(DATASET CONTENT)

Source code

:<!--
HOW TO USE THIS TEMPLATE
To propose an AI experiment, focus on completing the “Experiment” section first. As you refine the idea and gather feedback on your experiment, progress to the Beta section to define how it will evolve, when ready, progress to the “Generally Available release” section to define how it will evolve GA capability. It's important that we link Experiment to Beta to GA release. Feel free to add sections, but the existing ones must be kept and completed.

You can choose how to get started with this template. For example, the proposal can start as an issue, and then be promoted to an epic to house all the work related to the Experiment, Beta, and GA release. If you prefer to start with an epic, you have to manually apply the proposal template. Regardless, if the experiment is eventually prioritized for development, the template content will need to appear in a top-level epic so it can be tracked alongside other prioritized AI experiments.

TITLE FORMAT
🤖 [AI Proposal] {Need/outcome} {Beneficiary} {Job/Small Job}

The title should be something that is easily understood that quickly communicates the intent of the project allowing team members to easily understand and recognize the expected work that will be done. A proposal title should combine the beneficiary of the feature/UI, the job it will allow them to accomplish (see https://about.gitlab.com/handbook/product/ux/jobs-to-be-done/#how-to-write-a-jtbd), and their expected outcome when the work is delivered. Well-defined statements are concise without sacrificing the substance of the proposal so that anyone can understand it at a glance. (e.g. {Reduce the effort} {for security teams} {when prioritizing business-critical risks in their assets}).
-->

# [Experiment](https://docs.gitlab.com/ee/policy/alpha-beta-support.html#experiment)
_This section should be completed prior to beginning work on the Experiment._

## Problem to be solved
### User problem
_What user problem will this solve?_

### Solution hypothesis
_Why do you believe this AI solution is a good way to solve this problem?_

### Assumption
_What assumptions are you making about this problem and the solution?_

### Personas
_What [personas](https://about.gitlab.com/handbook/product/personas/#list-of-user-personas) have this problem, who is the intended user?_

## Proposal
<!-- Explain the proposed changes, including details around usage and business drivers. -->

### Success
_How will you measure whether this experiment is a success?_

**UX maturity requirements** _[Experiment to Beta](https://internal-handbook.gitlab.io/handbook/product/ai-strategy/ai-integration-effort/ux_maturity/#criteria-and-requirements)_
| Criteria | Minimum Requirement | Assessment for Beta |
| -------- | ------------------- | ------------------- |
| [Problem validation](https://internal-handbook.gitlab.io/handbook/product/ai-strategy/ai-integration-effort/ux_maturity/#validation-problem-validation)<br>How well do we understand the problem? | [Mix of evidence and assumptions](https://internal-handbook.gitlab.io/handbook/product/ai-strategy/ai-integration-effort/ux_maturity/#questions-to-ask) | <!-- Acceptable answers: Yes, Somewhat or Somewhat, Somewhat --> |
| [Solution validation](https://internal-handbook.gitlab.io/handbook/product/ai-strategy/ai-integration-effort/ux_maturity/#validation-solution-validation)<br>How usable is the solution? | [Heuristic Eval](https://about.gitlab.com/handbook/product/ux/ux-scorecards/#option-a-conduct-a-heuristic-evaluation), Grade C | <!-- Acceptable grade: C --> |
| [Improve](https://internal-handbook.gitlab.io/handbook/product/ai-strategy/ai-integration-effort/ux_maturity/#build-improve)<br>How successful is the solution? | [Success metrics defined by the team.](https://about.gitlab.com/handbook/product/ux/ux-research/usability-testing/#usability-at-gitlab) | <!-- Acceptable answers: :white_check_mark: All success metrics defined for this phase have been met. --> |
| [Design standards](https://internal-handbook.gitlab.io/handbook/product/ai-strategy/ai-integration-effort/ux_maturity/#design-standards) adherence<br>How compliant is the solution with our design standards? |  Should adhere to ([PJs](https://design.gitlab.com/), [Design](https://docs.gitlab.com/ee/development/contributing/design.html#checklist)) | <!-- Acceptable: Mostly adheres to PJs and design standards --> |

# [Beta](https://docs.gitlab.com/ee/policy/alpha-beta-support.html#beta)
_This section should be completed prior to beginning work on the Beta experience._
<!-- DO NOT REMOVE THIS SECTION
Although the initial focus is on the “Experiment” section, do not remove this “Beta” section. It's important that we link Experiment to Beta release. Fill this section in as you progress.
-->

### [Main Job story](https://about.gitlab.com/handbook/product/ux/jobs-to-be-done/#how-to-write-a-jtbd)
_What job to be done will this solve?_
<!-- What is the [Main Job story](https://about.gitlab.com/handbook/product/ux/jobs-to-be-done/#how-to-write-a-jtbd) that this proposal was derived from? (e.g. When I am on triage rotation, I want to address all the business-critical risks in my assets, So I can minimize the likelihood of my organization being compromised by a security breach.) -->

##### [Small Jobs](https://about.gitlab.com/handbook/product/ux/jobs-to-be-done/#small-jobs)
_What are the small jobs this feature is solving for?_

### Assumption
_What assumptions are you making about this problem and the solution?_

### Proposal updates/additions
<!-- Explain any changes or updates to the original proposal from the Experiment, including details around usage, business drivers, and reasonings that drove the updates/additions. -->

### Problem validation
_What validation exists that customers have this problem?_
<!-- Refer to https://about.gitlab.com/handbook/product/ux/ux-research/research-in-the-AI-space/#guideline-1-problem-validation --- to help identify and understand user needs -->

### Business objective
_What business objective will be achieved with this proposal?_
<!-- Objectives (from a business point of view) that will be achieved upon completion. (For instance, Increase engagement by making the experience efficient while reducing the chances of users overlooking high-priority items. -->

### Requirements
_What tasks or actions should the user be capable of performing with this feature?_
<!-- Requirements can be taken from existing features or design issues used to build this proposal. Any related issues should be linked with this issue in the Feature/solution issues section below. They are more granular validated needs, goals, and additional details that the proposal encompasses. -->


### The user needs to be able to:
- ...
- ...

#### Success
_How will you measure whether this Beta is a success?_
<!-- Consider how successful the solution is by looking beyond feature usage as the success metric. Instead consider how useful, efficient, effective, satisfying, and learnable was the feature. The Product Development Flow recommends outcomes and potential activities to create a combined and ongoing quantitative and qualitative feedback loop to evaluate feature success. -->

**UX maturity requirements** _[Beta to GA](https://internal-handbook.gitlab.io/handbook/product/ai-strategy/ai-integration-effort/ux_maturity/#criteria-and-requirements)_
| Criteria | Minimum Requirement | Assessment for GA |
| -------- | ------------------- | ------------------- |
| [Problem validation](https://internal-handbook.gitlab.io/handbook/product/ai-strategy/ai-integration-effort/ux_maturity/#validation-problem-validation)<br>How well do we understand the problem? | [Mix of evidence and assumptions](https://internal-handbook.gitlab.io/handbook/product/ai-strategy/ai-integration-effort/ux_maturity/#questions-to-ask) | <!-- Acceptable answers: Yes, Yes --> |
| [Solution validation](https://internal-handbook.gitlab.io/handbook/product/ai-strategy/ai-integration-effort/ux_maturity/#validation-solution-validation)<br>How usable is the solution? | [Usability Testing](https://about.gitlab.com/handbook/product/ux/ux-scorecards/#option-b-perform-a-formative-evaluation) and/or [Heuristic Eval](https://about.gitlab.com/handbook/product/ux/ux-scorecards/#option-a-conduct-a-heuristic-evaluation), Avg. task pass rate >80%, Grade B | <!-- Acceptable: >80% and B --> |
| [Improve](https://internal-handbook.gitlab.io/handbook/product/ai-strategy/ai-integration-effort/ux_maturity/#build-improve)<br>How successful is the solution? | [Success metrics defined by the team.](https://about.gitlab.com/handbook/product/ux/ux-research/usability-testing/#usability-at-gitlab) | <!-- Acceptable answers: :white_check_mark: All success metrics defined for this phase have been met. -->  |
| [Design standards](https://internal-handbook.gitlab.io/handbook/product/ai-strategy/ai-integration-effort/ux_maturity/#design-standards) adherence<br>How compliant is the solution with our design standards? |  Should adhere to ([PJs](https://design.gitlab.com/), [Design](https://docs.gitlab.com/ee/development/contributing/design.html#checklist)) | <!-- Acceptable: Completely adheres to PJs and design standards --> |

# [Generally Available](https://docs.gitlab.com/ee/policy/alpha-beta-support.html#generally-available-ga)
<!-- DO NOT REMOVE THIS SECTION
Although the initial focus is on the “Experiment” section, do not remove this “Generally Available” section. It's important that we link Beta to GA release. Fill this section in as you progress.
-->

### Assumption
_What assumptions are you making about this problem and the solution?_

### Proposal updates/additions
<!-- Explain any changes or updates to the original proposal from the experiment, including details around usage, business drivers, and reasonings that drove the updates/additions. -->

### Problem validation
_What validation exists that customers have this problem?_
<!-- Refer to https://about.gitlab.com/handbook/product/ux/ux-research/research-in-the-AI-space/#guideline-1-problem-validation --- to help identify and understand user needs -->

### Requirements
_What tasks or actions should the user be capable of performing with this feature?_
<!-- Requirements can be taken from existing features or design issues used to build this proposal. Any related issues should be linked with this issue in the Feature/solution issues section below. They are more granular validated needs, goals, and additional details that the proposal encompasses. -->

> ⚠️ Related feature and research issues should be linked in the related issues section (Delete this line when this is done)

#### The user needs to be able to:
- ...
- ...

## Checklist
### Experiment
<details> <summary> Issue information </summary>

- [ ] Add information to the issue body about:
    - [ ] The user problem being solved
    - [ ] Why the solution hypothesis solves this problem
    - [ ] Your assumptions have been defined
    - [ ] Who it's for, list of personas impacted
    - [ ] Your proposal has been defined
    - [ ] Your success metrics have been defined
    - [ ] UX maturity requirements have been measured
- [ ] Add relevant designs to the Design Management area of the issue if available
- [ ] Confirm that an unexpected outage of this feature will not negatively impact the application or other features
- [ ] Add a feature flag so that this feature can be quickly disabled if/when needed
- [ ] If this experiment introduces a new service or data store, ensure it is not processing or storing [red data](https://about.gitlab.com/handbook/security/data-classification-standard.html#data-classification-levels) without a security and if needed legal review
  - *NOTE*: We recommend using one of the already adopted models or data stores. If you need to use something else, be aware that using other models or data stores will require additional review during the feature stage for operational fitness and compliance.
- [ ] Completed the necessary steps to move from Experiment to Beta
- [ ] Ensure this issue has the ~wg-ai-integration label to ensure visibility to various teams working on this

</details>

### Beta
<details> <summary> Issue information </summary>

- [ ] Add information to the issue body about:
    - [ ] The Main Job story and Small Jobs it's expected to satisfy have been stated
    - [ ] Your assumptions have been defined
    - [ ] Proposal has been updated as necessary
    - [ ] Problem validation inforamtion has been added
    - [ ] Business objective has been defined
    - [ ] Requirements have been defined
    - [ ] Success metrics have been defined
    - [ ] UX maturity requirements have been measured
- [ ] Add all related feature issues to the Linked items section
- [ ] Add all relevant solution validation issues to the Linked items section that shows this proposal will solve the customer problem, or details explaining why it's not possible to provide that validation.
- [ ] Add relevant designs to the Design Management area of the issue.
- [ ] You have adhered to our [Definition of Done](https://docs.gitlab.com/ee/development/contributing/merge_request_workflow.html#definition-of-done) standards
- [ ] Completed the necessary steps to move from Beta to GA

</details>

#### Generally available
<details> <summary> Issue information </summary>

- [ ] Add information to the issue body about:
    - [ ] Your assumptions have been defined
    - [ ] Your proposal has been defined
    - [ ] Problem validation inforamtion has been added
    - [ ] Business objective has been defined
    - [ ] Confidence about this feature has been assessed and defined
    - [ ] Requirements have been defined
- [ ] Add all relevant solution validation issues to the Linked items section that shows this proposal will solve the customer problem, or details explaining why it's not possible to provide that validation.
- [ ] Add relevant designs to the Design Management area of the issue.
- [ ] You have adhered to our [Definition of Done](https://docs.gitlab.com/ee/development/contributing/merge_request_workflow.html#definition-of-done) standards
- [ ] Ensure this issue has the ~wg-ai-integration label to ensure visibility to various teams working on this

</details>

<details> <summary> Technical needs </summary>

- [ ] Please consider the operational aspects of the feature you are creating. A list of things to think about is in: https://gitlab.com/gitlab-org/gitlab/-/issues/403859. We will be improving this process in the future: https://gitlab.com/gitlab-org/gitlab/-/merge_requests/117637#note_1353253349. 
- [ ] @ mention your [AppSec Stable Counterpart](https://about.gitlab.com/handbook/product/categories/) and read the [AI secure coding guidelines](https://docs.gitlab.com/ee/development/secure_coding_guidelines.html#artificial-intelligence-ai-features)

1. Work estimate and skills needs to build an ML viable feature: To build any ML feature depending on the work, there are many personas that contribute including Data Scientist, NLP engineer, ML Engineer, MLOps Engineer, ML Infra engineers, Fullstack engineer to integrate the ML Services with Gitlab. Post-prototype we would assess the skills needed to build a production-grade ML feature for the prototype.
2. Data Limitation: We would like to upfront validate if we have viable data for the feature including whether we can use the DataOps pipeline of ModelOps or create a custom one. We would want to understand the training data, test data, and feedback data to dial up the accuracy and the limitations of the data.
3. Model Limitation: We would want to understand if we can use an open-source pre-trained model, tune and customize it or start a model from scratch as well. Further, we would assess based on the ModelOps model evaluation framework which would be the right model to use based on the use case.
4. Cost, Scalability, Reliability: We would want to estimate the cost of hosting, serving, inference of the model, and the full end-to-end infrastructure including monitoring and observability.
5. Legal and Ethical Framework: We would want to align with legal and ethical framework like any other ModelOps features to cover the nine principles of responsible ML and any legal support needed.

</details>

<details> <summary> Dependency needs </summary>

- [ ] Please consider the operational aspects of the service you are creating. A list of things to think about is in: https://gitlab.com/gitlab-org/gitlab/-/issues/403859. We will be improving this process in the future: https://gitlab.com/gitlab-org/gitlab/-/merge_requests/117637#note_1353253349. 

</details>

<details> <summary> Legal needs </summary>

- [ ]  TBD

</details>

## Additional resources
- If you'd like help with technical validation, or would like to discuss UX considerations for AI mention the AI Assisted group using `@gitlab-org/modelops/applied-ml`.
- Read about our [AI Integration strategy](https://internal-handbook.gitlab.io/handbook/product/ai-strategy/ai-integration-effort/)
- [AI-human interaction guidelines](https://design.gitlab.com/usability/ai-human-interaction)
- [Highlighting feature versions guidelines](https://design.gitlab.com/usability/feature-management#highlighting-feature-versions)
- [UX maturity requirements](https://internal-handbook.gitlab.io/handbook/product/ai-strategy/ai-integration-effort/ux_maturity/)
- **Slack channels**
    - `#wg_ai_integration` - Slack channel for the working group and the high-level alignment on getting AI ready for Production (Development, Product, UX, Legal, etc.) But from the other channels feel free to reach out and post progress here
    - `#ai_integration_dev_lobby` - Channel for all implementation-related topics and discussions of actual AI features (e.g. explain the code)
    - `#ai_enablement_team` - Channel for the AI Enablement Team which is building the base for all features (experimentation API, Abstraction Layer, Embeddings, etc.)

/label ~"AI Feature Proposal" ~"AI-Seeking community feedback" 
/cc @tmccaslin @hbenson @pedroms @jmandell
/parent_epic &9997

(End DATASET CONTENT)

**WORK INSTRUCTION**
Copy all lines of the records that have the string "create" in them.

**COMPLETED TASK**
<!-- Consider how successful the solution is by looking beyond feature usage as the success metric. Instead consider how useful, efficient, effective, satisfying, and learnable was the feature. The Product Development Flow recommends outcomes and potential activities to create a combined and ongoing quantitative and qualitative feedback loop to evaluate feature success. -->
2. Data Limitation: We would like to upfront validate if we have viable data for the feature including whether we can use the DataOps pipeline of ModelOps or create a custom one. We would want to understand the training data, test data, and feedback data to dial up the accuracy and the limitations of the data.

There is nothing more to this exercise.